Start of Working data

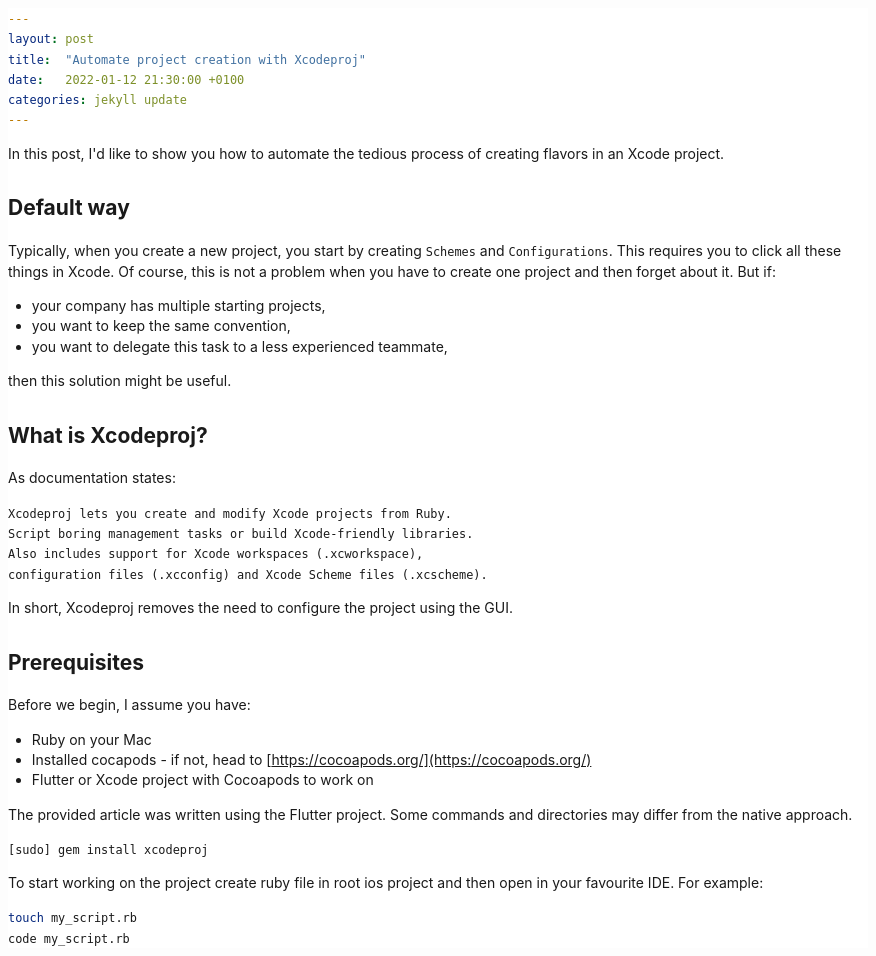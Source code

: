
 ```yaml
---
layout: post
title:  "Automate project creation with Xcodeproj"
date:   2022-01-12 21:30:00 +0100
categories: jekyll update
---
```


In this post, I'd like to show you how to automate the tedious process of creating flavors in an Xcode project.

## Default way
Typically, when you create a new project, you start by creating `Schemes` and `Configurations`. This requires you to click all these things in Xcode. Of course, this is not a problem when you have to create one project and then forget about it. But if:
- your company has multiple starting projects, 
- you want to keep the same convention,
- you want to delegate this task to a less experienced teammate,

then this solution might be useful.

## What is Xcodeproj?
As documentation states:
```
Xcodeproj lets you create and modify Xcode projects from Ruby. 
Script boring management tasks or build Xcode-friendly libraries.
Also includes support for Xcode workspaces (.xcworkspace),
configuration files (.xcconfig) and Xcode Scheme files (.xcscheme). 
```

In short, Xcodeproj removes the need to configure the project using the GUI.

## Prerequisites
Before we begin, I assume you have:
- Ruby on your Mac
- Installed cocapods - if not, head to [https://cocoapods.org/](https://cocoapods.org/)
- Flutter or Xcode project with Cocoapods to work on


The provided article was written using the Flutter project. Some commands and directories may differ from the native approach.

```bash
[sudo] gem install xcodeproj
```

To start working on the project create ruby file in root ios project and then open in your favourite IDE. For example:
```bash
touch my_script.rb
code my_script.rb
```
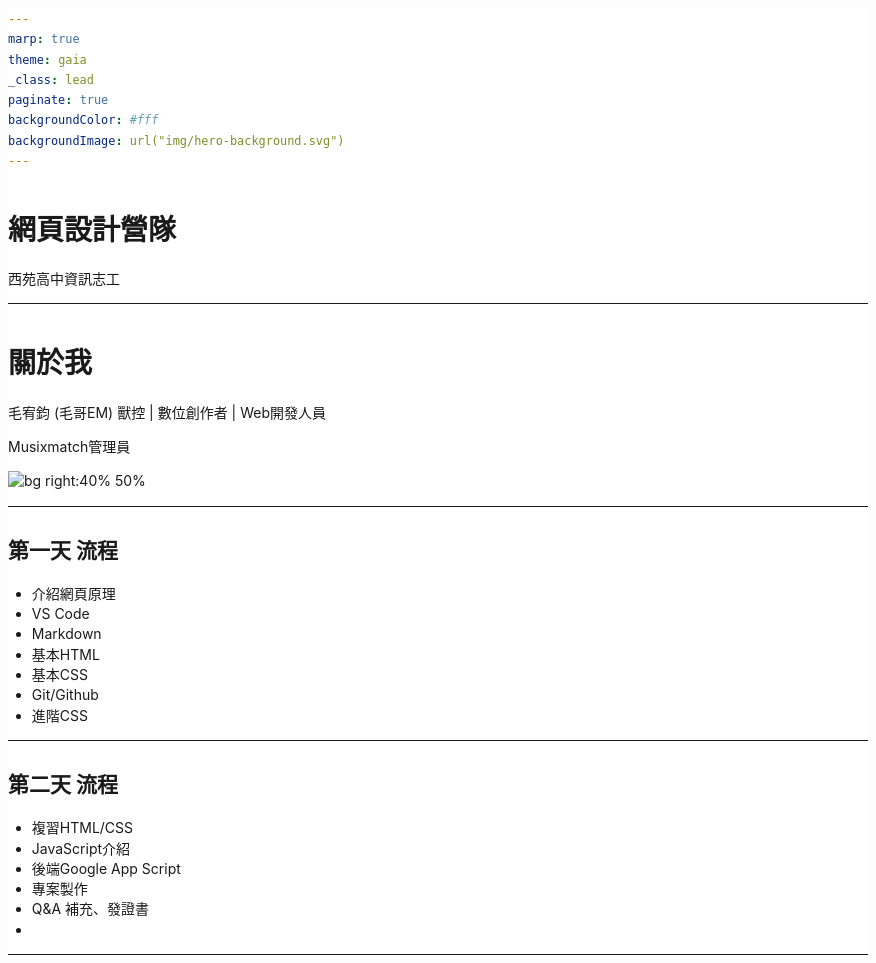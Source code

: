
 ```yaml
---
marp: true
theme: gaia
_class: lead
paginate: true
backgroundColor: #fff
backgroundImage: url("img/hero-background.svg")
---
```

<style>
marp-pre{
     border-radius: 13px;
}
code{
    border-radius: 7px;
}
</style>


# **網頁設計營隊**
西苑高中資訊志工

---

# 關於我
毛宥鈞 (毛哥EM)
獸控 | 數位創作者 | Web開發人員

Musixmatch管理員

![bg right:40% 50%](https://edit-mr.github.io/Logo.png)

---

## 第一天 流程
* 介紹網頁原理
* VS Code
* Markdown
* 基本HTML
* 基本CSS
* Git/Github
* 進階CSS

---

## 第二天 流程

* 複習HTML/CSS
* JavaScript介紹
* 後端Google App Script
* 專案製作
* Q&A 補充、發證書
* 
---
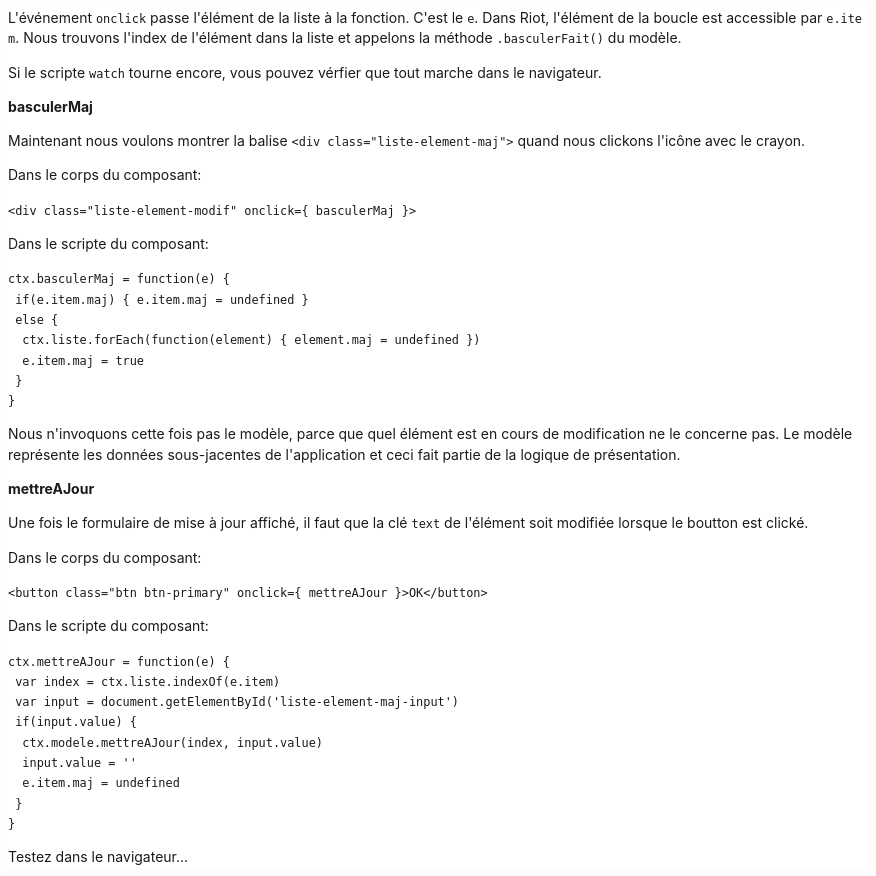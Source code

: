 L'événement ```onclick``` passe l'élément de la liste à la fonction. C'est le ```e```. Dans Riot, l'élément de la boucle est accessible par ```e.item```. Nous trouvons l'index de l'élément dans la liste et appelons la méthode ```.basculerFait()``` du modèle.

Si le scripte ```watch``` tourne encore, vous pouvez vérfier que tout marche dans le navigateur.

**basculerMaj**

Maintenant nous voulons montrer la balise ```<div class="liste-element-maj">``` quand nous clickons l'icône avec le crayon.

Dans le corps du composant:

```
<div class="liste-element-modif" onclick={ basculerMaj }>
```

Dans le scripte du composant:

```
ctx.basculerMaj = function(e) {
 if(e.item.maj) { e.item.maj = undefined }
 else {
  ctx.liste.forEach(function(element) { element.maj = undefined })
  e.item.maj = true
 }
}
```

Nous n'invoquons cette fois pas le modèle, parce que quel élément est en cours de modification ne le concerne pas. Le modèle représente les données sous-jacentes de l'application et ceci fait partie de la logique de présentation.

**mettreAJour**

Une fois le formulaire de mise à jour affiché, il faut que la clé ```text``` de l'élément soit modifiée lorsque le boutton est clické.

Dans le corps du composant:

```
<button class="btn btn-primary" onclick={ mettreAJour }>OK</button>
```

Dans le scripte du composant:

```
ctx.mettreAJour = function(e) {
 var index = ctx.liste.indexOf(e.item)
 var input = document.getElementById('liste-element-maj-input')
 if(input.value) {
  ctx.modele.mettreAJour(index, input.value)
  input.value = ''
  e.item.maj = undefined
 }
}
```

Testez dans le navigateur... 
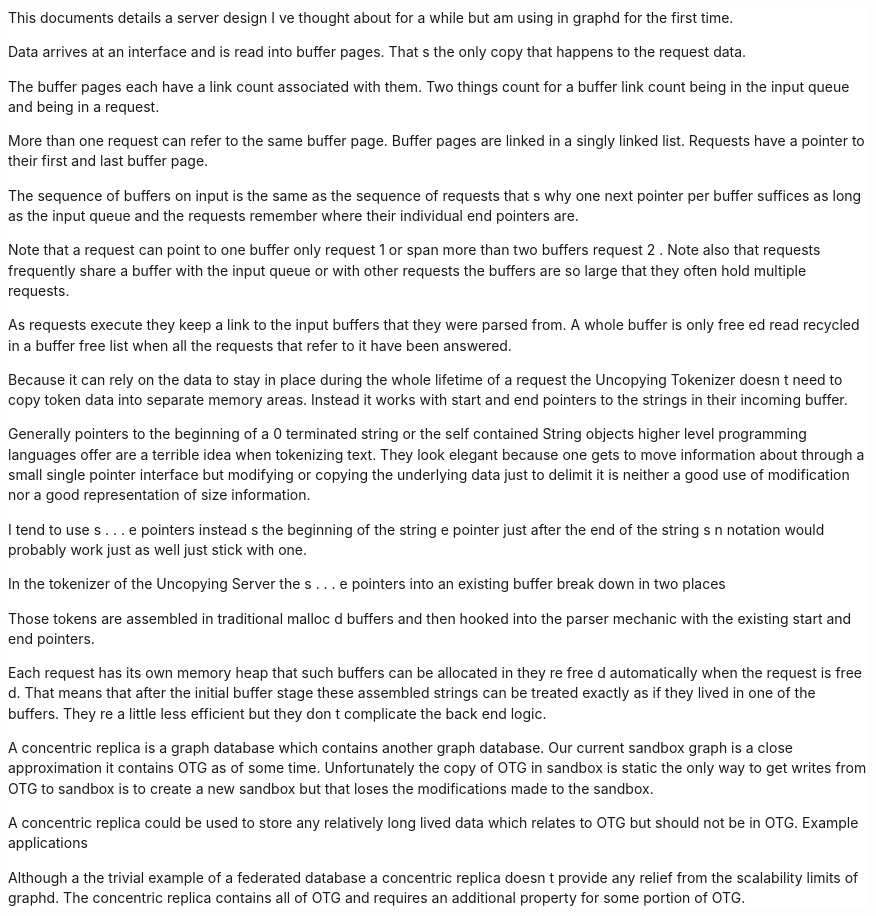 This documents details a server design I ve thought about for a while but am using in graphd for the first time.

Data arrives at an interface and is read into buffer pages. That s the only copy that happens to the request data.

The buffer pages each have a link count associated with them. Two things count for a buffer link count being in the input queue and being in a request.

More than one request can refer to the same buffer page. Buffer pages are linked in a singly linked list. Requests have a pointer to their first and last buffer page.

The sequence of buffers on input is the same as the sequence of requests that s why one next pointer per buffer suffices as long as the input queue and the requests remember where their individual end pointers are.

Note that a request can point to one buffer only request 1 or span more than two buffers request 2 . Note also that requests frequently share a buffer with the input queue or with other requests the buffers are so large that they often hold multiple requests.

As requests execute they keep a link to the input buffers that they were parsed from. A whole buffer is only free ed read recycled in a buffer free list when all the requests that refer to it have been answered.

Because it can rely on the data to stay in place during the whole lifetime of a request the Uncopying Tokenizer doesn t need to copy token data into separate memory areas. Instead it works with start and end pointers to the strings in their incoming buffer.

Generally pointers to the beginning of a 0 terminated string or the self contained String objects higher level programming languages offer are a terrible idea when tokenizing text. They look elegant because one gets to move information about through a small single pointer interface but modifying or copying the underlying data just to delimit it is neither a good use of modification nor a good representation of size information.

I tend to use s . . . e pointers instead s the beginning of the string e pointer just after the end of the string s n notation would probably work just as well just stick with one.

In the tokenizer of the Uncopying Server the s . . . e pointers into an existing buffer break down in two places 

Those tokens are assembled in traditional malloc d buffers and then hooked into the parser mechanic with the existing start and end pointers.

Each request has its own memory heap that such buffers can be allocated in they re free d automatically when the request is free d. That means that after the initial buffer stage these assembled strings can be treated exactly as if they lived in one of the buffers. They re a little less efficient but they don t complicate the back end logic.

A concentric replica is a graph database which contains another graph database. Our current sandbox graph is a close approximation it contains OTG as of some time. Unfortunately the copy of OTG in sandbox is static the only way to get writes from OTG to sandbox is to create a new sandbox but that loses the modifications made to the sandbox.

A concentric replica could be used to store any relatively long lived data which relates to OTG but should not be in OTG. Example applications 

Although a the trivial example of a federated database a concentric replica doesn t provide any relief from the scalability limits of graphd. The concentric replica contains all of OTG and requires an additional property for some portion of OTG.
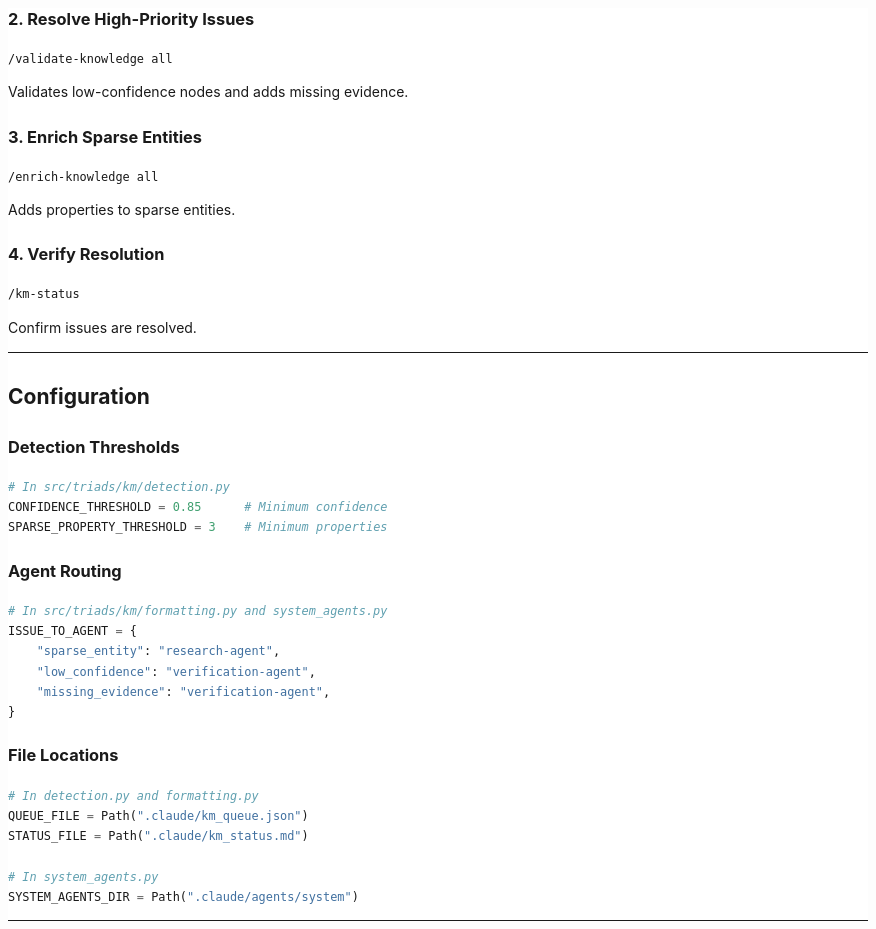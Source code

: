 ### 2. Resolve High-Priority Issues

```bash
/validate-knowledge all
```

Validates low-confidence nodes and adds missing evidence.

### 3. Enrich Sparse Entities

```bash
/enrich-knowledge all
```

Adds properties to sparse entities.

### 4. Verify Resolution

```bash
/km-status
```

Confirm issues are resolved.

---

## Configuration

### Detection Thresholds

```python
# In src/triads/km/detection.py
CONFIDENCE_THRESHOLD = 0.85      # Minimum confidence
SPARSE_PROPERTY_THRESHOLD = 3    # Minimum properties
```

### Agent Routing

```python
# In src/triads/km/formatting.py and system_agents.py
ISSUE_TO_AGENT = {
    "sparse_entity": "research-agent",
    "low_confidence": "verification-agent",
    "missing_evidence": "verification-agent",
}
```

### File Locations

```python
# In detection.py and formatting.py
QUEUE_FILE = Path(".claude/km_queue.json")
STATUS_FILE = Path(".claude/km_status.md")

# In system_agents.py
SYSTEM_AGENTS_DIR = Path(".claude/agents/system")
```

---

End of Working data

** Exercise instructions **
If a line in the records includes the string "things", copy it.

** Response below **
Typically, when you create a new project, you start by creating `Schemes` and `Configurations`. This requires you to click all these things in Xcode. Of course, this is not a problem when you have to create one project and then forget about it. But if:
The buffer pages each have a link count associated with them. Two things count for a buffer link count being in the input queue and being in a request.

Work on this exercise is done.